Cooperativas querem 10% do setor financeiro

Modelo que nasceu no meio rural representa hoje 2% do mercado no Brasil, mas quer multiplicar essa participação com profissionalização e oferta de serviços em grandes cidades.

As cooperativas de crédito do Brasil entraram em um movimento de crescimento acelerado e querem aumentar sua participação no mercado. Hoje, elas representam 2% do sistema financeiro brasileiro e a meta é chegar a 10% em no máximo dez anos. Segundo a Organização das Cooperativas do Brasil (OCB), essa expansão conta com um empurrão do Banco Central, que vê com bons olhos o aumento na competição entre bancos e cooperativas.

Nos últimos cinco anos, houve um salto no porte do crédito cooperativo. O número de pessoas associadas a alguma das mais de 1,4 mil instituições do setor pulou de 1,6 milhão em 2004 para 4,2 milhões em 2008. Os ativos administrados pelo segmento aumentaram 141% no mesmo período, para R$ 44,5 bilhões, enquanto as operações de crédito subiram 175%, para R$ 21,8 bilhões, mais do que os 145% de crescimento do total do mercado financeiro.

Por trás do salto das cooperativas existem dois movimentos que se reforçam. As instituições do setor têm interesse em ganhar escala para manter baixos os preços de seus serviços e taxas de juros, o que as levou a consolidar um modelo em que parte da estrutura de atendimento é mantida em cooperativas centrais com abrangência nacional – as três principais são o Sicoob, Sicredi e Unicred. Ao mesmo tempo, o BC tem relaxado as restrições para o setor. O avanço mais importante ocorreu em 2003, quando foi permitida a criação de cooperativas de livre admissão, ou seja, abertas para qualquer pessoa, independentemente de fazer parte de uma categoria profissional.

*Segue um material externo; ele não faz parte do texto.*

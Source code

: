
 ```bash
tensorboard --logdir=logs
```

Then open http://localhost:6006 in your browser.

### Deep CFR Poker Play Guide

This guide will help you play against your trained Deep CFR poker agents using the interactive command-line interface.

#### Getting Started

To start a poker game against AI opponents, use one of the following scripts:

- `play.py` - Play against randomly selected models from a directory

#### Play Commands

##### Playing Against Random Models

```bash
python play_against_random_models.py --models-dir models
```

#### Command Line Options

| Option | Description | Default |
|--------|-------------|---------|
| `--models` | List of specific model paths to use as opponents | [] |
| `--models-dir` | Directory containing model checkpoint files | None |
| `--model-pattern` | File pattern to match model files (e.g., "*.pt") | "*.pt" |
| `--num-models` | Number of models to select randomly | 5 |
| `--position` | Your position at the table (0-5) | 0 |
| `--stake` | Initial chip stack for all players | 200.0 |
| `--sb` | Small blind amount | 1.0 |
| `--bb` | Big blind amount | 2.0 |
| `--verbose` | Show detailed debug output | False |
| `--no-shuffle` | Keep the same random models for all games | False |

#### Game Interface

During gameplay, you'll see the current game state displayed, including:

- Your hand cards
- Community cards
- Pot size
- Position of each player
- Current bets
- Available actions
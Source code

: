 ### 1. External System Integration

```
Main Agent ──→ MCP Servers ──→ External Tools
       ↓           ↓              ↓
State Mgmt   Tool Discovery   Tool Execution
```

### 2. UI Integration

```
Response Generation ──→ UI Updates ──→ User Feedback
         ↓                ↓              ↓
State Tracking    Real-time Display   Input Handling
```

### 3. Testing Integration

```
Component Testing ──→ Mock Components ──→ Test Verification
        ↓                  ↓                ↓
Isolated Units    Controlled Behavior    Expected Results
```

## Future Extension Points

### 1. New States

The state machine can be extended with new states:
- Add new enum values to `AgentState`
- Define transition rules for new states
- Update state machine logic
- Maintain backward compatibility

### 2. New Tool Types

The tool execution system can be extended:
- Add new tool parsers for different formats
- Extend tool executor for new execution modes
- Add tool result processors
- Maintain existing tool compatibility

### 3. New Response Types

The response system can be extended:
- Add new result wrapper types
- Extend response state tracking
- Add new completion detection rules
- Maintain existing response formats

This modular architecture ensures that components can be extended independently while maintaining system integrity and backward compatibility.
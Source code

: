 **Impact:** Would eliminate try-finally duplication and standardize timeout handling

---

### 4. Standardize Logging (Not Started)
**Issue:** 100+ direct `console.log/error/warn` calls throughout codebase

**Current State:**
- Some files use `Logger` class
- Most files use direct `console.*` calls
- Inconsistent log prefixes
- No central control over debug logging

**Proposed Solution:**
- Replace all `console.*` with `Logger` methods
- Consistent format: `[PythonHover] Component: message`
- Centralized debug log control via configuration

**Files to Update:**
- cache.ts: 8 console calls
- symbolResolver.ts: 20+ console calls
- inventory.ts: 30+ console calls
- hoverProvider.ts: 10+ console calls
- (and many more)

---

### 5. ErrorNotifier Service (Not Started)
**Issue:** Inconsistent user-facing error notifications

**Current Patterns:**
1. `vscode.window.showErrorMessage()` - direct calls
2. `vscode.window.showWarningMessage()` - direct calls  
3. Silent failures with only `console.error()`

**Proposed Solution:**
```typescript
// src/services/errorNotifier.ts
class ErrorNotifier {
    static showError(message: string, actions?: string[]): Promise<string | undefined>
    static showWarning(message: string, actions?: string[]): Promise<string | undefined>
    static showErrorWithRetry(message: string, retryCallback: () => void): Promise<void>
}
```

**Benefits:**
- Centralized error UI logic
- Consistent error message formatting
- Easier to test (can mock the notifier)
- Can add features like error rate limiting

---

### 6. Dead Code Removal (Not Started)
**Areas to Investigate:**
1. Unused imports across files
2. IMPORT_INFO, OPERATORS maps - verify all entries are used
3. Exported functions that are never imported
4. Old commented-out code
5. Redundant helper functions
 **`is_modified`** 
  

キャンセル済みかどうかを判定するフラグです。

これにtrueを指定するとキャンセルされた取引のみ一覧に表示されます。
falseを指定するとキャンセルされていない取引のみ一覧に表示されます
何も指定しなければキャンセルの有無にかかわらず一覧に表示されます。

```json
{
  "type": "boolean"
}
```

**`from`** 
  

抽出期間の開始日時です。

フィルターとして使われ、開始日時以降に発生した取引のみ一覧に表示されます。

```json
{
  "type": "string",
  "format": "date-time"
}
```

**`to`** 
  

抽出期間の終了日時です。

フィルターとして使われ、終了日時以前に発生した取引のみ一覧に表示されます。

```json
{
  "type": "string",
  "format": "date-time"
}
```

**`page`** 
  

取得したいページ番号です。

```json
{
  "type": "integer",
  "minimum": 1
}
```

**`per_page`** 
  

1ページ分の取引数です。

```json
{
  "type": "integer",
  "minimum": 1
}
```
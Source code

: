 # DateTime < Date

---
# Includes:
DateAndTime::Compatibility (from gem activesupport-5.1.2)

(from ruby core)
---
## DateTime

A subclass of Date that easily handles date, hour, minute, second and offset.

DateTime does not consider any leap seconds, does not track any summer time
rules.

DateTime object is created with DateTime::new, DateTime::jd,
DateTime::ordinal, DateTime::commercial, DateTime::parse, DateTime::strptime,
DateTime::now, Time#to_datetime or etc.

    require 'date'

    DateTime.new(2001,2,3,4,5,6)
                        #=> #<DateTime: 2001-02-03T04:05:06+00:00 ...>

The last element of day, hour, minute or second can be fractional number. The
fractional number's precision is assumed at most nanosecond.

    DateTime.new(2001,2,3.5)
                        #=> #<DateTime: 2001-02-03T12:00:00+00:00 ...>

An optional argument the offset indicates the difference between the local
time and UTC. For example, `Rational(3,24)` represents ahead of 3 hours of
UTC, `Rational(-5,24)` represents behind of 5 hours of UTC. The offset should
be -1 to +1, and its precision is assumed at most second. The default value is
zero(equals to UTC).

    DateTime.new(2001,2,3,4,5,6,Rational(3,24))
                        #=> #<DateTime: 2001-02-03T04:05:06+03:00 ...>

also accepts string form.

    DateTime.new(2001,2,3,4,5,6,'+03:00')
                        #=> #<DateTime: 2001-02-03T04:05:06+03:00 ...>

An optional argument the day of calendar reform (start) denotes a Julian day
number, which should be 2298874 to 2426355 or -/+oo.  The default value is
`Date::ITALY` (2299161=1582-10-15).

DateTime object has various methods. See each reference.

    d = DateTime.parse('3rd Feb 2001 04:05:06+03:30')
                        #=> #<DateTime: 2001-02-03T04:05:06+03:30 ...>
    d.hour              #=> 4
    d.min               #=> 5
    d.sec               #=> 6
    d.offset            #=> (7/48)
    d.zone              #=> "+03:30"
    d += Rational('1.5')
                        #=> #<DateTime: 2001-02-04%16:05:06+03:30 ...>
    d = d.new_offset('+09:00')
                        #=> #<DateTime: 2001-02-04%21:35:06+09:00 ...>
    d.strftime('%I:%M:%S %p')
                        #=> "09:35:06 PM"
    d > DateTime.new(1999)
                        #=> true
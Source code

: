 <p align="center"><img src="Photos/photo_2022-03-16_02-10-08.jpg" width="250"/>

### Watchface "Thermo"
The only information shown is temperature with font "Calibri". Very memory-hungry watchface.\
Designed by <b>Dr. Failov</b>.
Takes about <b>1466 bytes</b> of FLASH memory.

O interesse do BC está na capacidade que as cooperativas têm em oferecer preços mais baixos do que os bancos comerciais. Um estudo da OCB feito no começo deste ano mostrava que a taxa de juros nesse sistema era 2,6% ao mês menores do que nos bancos em 2008. Para entrar em uma instituição des­­se tipo, a pessoa ou empresa pre­­cisa comprar cotas de participação que dão direito a usar os serviços que vão de empréstimos simples a produtos sofisticados, como cartão de crédito e talões de cheques – o Sicredi e o Sicoob abriram bancos para essas operações.